Since Terrestrial Energy was published, there have been some important developments. (1) The fracking boom has brought down the price of natural gas, making it a more viable candidate for replacing coal power plants; and (2) The Fukushima nuclear plant disaster in 2011 has made a new wave of US nuclear plants a much tougher sell than Tucker's book anticipates.
Subject to the caveat that it is not entirely up to date, Terrestrial Energy should be a very useful reference for those who want to learn more about energy policy issues.
The title uses the term terrestrial, because nuclear energy exists naturally, deep within the earth.
It presents an argument that energy conservation cannot completely replace the reliance on gigawatt steam generating powerplants.
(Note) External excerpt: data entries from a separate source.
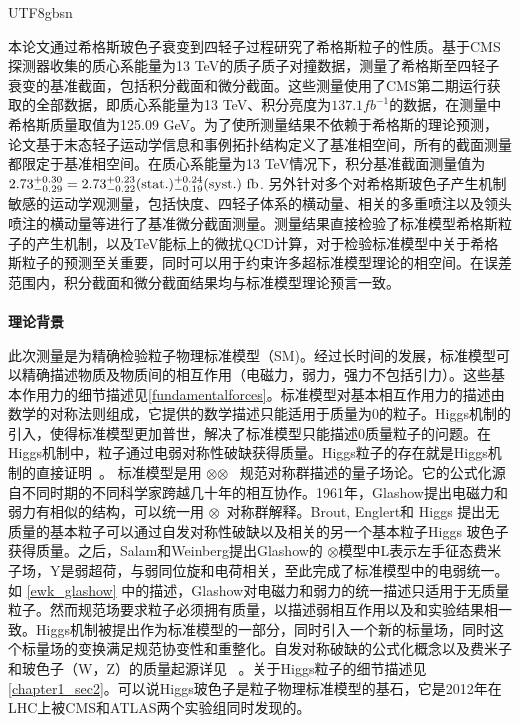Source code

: \begin{CJK}{UTF8}{gbsn}
\par 本论文通过希格斯玻色子衰变到四轻子过程研究了希格斯粒子的性质。基于CMS探测器收集的质心系能量为13 TeV的质子质子对撞数据，测量了希格斯至四轻子衰变的基准截面，包括积分截面和微分截面。这些测量使用了CMS第二期运行获取的全部数据，即质心系能量为13 TeV、积分亮度为$137.1 fb^{−1}$的数据，在测量中希格斯质量取值为125.09 GeV。为了使所测量结果不依赖于希格斯的理论预测，论文基于末态轻子运动学信息和事例拓扑结构定义了基准相空间，所有的截面测量都限定于基准相空间。在质心系能量为13 TeV情况下，积分基准截面测量值为$2.73^{+0.30}_{-0.29}=2.73^{+0.23}_{-0.22}({\rm stat.})^{+0.24}_{-0.19}({\rm syst.})~{\rm fb}$. 另外针对多个对希格斯玻色子产生机制敏感的运动学观测量，包括快度、四轻子体系的横动量、相关的多重喷注以及领头喷注的横动量等进行了基准微分截面测量。测量结果直接检验了标准模型希格斯粒子的产生机制，以及TeV能标上的微扰QCD计算，对于检验标准模型中关于希格斯粒子的预测至关重要，同时可以用于约束许多超标准模型理论的相空间。在误差范围内，积分截面和微分截面结果均与标准模型理论预言一致。\\ 
\\
\textbf{\large{理论背景}} %
	\par 此次测量是为精确检验粒子物理标准模型（SM)。经过长时间的发展，标准模型可以精确描述物质及物质间的相互作用（电磁力，弱力，强力不包括引力）。这些基本作用力的细节描述见\ref{fundamentalforces}。标准模型对基本相互作用力的描述由数学的对称法则组成，它提供的数学描述只能适用于质量为0的粒子。Higgs机制的引入，使得标准模型更加普世，解决了标准模型只能描述0质量粒子的问题。在Higgs机制中，粒子通过电弱对称性破缺获得质量。Higgs粒子的存在就是Higgs机制的直接证明~\cite{Reference7,Reference8,Reference9,Reference10,Reference11,Reference12}。
标准模型是用 \suthreec$\otimes$\sutwol$\otimes$\uoneg~ 规范对称群描述的量子场论。它的公式化源自不同时期的不同科学家跨越几十年的相互协作。1961年，Glashow提出电磁力和弱力有相似的结构，可以统一用 \sutwol$\otimes$\uoneg ~对称群解释。Brout, Englert和 Higgs 提出无质量的基本粒子可以通过自发对称性破缺以及相关的另一个基本粒子Higgs 玻色子获得质量。之后，Salam和Weinberg提出Glashow的 \sutwol$\otimes$\uoneg 模型中L表示左手征态费米子场，Y是弱超荷，与弱同位旋和电荷相关，至此完成了标准模型中的电弱统一。如 \ref{ewk_glashow} 中的描述，Glashow对电磁力和弱力的统一描述只适用于无质量粒子。然而规范场要求粒子必须拥有质量，以描述弱相互作用以及和实验结果相一致。Higgs机制被提出作为标准模型的一部分，同时引入一个新的标量场，同时这个标量场的变换满足规范协变性和重整化。自发对称破缺的公式化概念以及费米子和玻色子（W，Z）的质量起源详见 ~\cite{Reference7,Reference8,Reference9,Reference10,Reference11,Reference12}。关于Higgs粒子的细节描述见\ref{chapter1_sec2}。可以说Higgs玻色子是粒子物理标准模型的基石，它是2012年在LHC上被CMS和ATLAS两个实验组同时发现的。\\  \\

\end{CJK}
And if you are a believer in global warming, burning coal and natural gas is not the answer. Newer technology nuclear may be a viable alternative. And the problem of radiation has been exaggerated by our government.
The book was written before the March 11th disaster in Fukashima, Japan and does not discuss all the disposal issues.
But it does discuss how successive US government administrations have ignored dealing with the disposal and fuel recycling issues. And also that France has secured over 75% electrical generating capacity from nuclear power, which
has greatly reduced their greenhouse gas emissions.
If wind and solar cannot be relied upon for more than 20% of energy output, there needs to be an alternative
that can supply the balance without producing green house gases. Also, coal fired power plants are very dirty
and release more toxins and radiation that other powerplants combined.
In summary, the book has a favorable view of nuclear power and backs up this with facts and information.